YOUR INSTRUCTIONS:
Some lines in the material below hold the word "posts". Copy all of them.

DATA:
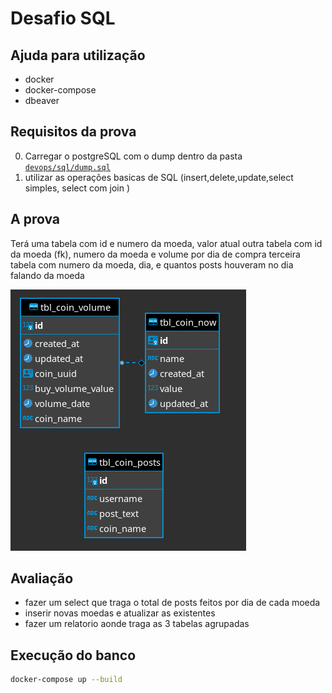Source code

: # Desafio SQL

## Ajuda para utilização

- docker
- docker-compose
- dbeaver

## Requisitos da prova

0. Carregar o postgreSQL com o dump dentro da pasta [`devops/sql/dump.sql`](./devops/sql/dump.sql)
1. utilizar as operações basicas de SQL (insert,delete,update,select simples, select com join )

## A prova

Terá uma tabela com id e numero da moeda, valor atual
outra tabela com id da moeda (fk), numero da moeda e volume por dia de compra
terceira tabela com numero da moeda, dia, e quantos posts houveram no dia falando da moeda

![imagem](./devops/table.png)

## Avaliação

- fazer um select que traga o total de posts feitos por dia de cada moeda
- inserir novas moedas e atualizar as existentes
- fazer um relatorio aonde traga as 3 tabelas agrupadas

## Execução do banco

```bash
docker-compose up --build
```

ANSWER:
terceira tabela com numero da moeda, dia, e quantos posts houveram no dia falando da moeda
- fazer um select que traga o total de posts feitos por dia de cada moeda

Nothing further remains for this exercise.